Recently, the regulator sent letters to the AMCs, saying, “It is observed that some mutual fund schemes have different expense structures for different investor classes, e.g. retail/institutional/super-institutional plans, while there are other schemes that charge a single expense structure for the scheme. This practice has led to concerns of subsidization of one investor class by another and charging of different fees for managing the same portfolio of securities.”
The letter adds, “In light of these concerns, we are in process of reviewing different expenses charged within the same scheme with same portfolio.”
Experts said Sebi’s move will hurt the profitability of fund houses, significantly impact the commissions of distributors, and may also disincentivize large institutional clients who have parked money across hundreds of liquid and liquid-plus schemes.
Liquid and liquid-plus schemes are those where the corpus is allocated in short-term papers and money market instruments such as certificates of deposit, commercial paper, pass-through certificates, and collateralized borrowing and lending obligations. Maturities range from overnight to 90 days, and give 3.75-5% returns. Institutional investors park money in such schemes to benefit from tax arbitrage.
Officials at three AMCs said that Sebi restrained them from launching separate plans under ultra short-term funds when they approached the regulator in recent months for filing offer documents.
“Sebi refused to approve multiple plans under a single scheme when we approached them with offer documents for a liquid fund and an ultra-short term fund. So, we’ve launched the liquid scheme with a single plan,” said the official at one of the three AMCs. Officials at the other two AMCs said, “Sebi wants single plans with single expense structure under a given scheme.”
All existing schemes with multiple plans will also be required to conform to the new norms, and do away with varying expense ratios.
According to the CEO of a foreign AMC, if fund houses are forced to launch single plans under single schemes, all class of investors will be required to pay the same expense ratio under a given scheme. “To have a single expense ratio structure, retail investors will be required to pay much lower than what they are paying now and large institutional investors will be required to pay higher than what they are paying now,” he said on condition of anonymity.
If institutional investors are required to pay higher expenses, it may lead to huge outflows of institutional money parked in liquid and liquid-plus schemes. On the flip side, it may attract more retail investors as they will be paying lower expense fees.

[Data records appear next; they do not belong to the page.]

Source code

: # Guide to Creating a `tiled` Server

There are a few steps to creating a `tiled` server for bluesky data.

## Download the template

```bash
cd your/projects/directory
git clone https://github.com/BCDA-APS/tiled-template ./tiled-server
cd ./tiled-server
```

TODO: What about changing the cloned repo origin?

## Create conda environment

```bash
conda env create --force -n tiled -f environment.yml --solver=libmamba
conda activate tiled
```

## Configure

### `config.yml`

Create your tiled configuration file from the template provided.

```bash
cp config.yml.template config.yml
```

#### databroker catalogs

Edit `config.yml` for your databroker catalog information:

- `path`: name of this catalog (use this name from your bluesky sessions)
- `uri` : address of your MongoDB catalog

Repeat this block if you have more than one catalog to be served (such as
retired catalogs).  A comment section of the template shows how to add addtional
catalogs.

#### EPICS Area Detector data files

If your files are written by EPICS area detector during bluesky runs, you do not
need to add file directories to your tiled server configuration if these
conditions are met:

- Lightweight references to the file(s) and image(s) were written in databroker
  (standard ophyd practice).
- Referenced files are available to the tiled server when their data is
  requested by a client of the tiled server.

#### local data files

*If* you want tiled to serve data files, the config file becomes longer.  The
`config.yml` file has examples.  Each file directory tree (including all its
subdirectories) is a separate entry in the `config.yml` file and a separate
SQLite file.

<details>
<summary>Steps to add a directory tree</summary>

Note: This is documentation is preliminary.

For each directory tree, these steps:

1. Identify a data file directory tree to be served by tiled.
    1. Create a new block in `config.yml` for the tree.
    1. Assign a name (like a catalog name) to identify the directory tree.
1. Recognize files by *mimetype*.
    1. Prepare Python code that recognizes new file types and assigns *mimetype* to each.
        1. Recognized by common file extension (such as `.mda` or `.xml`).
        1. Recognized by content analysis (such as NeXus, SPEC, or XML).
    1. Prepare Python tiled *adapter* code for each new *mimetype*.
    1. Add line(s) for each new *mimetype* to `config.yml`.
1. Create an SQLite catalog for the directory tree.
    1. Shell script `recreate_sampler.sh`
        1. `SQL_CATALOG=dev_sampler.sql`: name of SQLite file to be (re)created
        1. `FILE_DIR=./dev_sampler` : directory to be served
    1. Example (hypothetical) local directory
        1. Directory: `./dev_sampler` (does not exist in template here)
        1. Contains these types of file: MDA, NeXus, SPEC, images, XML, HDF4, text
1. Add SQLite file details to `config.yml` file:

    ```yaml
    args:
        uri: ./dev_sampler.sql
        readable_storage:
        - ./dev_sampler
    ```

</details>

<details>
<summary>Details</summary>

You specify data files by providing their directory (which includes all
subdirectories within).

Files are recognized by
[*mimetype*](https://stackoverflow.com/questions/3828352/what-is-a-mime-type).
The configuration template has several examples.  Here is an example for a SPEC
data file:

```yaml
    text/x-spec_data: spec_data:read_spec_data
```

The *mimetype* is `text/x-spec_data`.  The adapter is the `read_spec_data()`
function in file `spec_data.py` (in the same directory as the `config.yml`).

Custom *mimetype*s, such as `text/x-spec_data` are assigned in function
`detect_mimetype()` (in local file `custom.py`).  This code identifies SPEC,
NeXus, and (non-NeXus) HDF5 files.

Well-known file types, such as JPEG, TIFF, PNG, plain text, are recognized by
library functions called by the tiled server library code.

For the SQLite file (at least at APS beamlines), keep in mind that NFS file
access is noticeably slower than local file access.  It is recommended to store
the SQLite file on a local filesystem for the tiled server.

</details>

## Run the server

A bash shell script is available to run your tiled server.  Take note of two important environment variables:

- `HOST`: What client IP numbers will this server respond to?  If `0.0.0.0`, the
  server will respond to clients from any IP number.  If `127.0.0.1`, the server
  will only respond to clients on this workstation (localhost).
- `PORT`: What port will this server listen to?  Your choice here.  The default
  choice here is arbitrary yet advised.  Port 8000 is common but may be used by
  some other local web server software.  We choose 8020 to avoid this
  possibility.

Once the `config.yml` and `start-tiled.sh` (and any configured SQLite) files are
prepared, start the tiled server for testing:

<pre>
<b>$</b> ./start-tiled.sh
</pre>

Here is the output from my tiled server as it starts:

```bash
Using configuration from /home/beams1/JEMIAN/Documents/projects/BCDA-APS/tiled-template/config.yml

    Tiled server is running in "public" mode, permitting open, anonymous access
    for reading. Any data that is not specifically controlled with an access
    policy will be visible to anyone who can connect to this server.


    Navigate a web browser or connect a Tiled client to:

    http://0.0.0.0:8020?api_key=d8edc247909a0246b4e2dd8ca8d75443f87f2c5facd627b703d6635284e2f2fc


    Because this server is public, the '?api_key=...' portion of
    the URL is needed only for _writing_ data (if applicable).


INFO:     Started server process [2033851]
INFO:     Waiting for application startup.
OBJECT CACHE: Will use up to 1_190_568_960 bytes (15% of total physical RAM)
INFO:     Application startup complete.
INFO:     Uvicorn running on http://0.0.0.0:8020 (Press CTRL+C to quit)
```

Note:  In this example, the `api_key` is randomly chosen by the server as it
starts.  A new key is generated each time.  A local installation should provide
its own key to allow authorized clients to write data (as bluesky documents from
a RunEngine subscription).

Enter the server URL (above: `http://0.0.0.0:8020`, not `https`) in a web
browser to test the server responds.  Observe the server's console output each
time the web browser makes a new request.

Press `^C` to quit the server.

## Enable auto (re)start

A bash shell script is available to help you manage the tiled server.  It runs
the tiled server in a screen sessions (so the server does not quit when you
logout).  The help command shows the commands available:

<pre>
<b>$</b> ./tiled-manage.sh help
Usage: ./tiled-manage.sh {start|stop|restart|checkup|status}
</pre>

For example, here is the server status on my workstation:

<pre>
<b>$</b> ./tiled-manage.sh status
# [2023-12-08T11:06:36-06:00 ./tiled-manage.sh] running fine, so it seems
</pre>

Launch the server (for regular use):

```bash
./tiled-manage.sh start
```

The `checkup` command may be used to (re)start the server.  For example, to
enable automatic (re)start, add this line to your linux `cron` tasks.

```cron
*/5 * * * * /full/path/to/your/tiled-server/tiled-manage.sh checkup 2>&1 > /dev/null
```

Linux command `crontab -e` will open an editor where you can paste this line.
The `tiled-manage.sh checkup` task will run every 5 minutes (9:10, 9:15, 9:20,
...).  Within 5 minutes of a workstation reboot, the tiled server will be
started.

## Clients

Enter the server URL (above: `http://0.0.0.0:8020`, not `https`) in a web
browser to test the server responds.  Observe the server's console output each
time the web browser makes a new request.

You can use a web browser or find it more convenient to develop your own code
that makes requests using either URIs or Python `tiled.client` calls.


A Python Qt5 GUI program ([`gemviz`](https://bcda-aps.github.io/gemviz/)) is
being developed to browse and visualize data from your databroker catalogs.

With average maturities narrowing after 1 August when new valuation norms for debt funds come into force, a lower expense ratio will bode well for retail investors. Following Sebi’s move, AMCs may hike the minimum investment for such schemes to avoid paying high distribution commission for small ticket-size plans. Also, exit loads may be imposed for ultra short-term funds to attract long-term money from the investors.
“Sebi wants us to bring more retail investors into such liquid and liquid-plus schemes. Lower expense ratio will ensure this,” said the chief marketing officer at a domestic fund house. Most of the officials did not want to be identified as the matter involves the regulator and is sensitive.
Typically, AMCs launch liquid and liquid-plus schemes with three different plans—retail, institutional and super-institutional. While retail plans cater to the small investor who can invest as low as Rs5,000, institutional plans cater to large investors that can invest Rs50 lakh to Rs5 crore. Super-institutional plans cater to those who can invest over Rs5 crore.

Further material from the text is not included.